I got the news that I have to switch drugs. I asked about surgery, and he said doesn't make sense because I am metastatic. But doesn't it make sense to get them removed if possilble, and continue chemo so others don't grow?

sreekanth
Posts: 61
Joined: Apr 2017

Surgery is routinely done for metastatic lung cancers, I had surgery to remove a solitary lung nodule two years ago. The decision to perform or not perform surgery depends on the extent of metastasis. 
I have heard stories of people getting tumors removed from multiple sites in the lungs and liver (in colontalk forum). Please try to learn more about your condition and if possible, get second opinion

SnapDragon2's picture
SnapDragon2
Posts: 582
Joined: Nov 2019

Well said!  Strongly agree...Surgical opinion is always the best idea.

Diane_K's picture
Diane_K
Posts: 73
Joined: Jan 2019

You should get a second opinion from a surgeon.  Surgeons will decide if they feel they can safely and completely remove tumors, not an oncologist.  I had three small tumors removed from my lungs, two on my right and one on my left.  I also had two tumors removed from my liver, and I am now 4.5 year NED.  My oncologist wanted me to have radiation on my left lung tumor.  I wanted surgery instead so I made an appointment with my surgeon and he agreed to remove it.

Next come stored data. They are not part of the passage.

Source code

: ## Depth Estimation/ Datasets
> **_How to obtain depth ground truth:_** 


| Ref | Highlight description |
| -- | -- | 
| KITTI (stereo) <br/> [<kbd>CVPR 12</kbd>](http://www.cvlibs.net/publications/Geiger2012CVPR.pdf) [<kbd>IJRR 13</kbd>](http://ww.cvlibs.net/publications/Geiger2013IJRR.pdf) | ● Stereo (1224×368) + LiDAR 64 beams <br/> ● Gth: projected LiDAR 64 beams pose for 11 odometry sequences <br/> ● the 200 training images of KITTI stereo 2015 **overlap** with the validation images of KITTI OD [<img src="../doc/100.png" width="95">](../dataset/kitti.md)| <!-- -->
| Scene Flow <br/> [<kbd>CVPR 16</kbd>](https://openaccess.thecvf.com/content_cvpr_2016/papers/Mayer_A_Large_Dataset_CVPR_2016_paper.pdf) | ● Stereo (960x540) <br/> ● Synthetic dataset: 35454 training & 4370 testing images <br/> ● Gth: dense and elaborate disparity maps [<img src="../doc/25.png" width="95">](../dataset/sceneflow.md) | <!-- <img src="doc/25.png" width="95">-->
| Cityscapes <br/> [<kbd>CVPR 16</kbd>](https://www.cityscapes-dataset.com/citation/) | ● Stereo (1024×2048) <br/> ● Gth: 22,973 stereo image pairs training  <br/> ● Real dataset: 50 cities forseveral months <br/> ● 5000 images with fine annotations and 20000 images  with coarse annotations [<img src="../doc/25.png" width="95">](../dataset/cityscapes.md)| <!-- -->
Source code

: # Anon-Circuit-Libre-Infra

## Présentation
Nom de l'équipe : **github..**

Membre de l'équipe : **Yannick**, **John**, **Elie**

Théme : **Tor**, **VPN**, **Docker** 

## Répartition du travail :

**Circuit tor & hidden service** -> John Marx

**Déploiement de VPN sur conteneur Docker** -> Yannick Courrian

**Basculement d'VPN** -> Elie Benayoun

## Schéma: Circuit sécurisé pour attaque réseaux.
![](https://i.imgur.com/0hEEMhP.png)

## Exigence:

Sending you best wishes, Abita

abita's picture
abita
Posts: 1069
Joined: Dec 2017

Thank you.

abita's picture
abita
Posts: 1069
Joined: Dec 2017

How do you find a lung surgeon to get a second opinion? In my mind, even if they aren't all operable, my lung term chances are better the fewer I have, especially if the bigger ones can go. It is so weird, but the 2 smaller ones remained unchanged, only the larger grew since the last scan.

abita's picture
abita
Posts: 1069
Joined: Dec 2017

How do you find a lung surgeon to get a second opinion? In my mind, even if they aren't all operable, my lung term chances are better the fewer I have, especially if the bigger ones can go. It is so weird, but the 2 smaller ones remained unchanged, only the larger grew since the last scan.

The more I think about maybe some could be removed, the more hope slowly sinks back in.

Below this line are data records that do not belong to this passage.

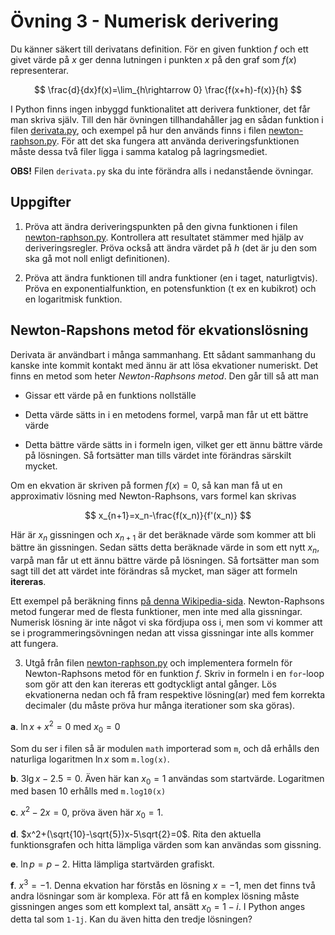 # Övning 3 - Numerisk derivering

Du känner säkert till derivatans definition. För en given funktion $f$ och ett
givet värde på $x$ ger denna lutningen i punkten $x$ på den graf som $f(x)$
representerar.

$$
\frac{d}{dx}f(x)=\lim_{h\rightarrow 0} \frac{f(x+h)-f(x)}{h}
$$

I Python finns ingen inbyggd funktionalitet att derivera funktioner, det får man
skriva själv. Till den här övningen tillhandahåller jag en sådan funktion i filen
[derivata.py](derivata.py), och exempel på hur den används finns i filen
[newton-raphson.py](newton-raphson.py). För att det ska fungera att använda
deriveringsfunktionen måste dessa två filer ligga i samma katalog på
lagringsmediet.

**OBS!** Filen `derivata.py` ska du inte förändra alls i nedanstående övningar.

## Uppgifter

1. Pröva att ändra deriveringspunkten på den givna funktionen i filen
   [newton-raphson.py](newton-raphson.py). Kontrollera att resultatet stämmer med
   hjälp av deriveringsregler. Pröva också att ändra värdet på _h_ (det är ju den
   som ska gå mot noll enligt definitionen).

2. Pröva att ändra funktionen till andra funktioner (en i taget, naturligtvis).
   Pröva en exponentialfunktion, en potensfunktion (t ex en kubikrot) och en
   logaritmisk funktion.

## Newton-Rapshons metod för ekvationslösning

Derivata är användbart i många sammanhang. Ett sådant sammanhang du kanske inte
kommit kontakt med ännu är att lösa ekvationer numeriskt. Det finns en metod som
heter _Newton-Raphsons metod_. Den går till så att man

- Gissar ett värde på en funktions nollställe

- Detta värde sätts in i en metodens formel, varpå man får ut ett bättre värde

- Detta bättre värde sätts in i formeln igen, vilket ger ett ännu bättre värde
  på lösningen. Så fortsätter man tills värdet inte förändras särskilt mycket.

Om en ekvation är skriven på formen
$f(x)= 0$,
så kan man få ut en approximativ lösning med Newton-Raphsons, vars formel kan
skrivas

$$
x_{n+1}=x_n-\frac{f(x_n)}{f'(x_n)}
$$

Här är $x_n$ gissningen och $x_{n+1}$ är det
beräknade värde som kommer att bli bättre än gissningen. Sedan sätts detta
beräknade värde in som ett nytt $x_n$, varpå man får ut ett
ännu bättre värde på lösningen. Så fortsätter man som sagt till det att värdet
inte förändras så mycket, man säger att formeln **itereras**.

Ett exempel på beräkning finns [på denna Wikipedia-sida](https://sv.wikipedia.org/wiki/Newtons_metod#Exempel).
Newton-Raphsons metod fungerar med de flesta funktioner, men inte med alla
gissningar. Numerisk lösning är inte något vi ska fördjupa oss i, men som
vi kommer att se i programmeringsövningen nedan att vissa gissningar inte
alls kommer att fungera.

3. Utgå från filen [newton-raphson.py](newton-raphson.py) och implementera
   formeln för Newton-Raphsons metod för en funktion $f$. Skriv in formeln
   i en `for`-loop som gör att den kan itereras ett godtyckligt antal gånger.
   Lös ekvationerna nedan och få fram respektive lösning(ar) med fem korrekta
   decimaler (du måste pröva hur många iterationer som ska göras).

**a**.
$\ln x+x^2=0$ med $x_0=0$

Som du ser i filen så är modulen `math` importerad som `m`, och då erhålls den
naturliga logaritmen $\ln x$ som `m.log(x)`.

**b**.
$3\lg x-2.5=0$. Även här kan $x_0=1$
användas som startvärde. Logaritmen med basen 10 erhålls med `m.log10(x)`

**c**.
$x^2-2x=0$, pröva även här $x_0=1$.

**d**.
$x^2+(\sqrt{10}-\sqrt{5})x-5\sqrt{2}=0$.
Rita den aktuella funktionsgrafen och hitta lämpliga värden som kan användas
som gissning.

**e**.
$\ln p=p-2$. Hitta lämpliga startvärden grafiskt.

**f**.
$x^3=-1$. Denna ekvation har förstås en lösning $x=-1$, men det finns två
andra lösningar som är komplexa. För att få en komplex lösning måste
gissningen anges som ett komplext tal, ansätt $x_0=1-i$. I Python anges
detta tal som `1-1j`. Kan du även hitta den tredje lösningen?
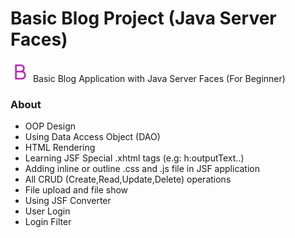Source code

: 
# Basic Blog Project (Java Server Faces)

![](https://raw.githubusercontent.com/burakfircasiguzel/Blog-App-Java-Server-Faces/master/web/resources/favicon-32x32.png)
Basic Blog Application with Java Server Faces (For Beginner)
### About

- OOP Design
- Using Data Access Object (DAO)
- HTML Rendering
- Learning JSF Special .xhtml tags  (e.g: h:outputText..)
- Adding inline or outline .css and .js file in JSF application
- All CRUD (Create,Read,Update,Delete) operations
- File upload and file show
- Using JSF Converter
- User Login 
- Login Filter 
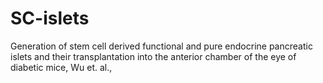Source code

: # SC-islets
Generation of stem cell derived functional and pure endocrine pancreatic islets and their transplantation into the anterior chamber of the eye of diabetic mice, Wu et. al.,
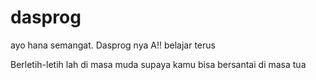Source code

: # dasprog

ayo hana semangat. Dasprog nya A!! belajar terus

Berletih-letih lah di masa muda supaya kamu bisa bersantai di masa tua
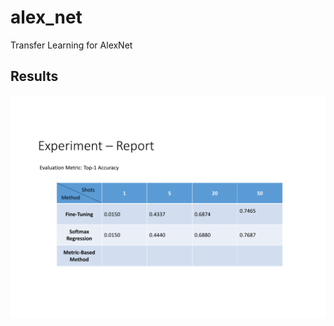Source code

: # alex_net
Transfer Learning for AlexNet

## Results
<p align="center">
  <img src="Exp9.pdf">
</p>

I don't understand. Why would an oncologist not want a patient to see if surgery is an option?

abita's picture
abita
Posts: 1069
Joined: Dec 2017

I read somewhere just a minute ago, that only 10 percent of lung mets are operable.

Does that sound right, or does it sound like maybe that could have been the case before but that there are so many new ways to remove or burn them or whatever, that the odds are greater?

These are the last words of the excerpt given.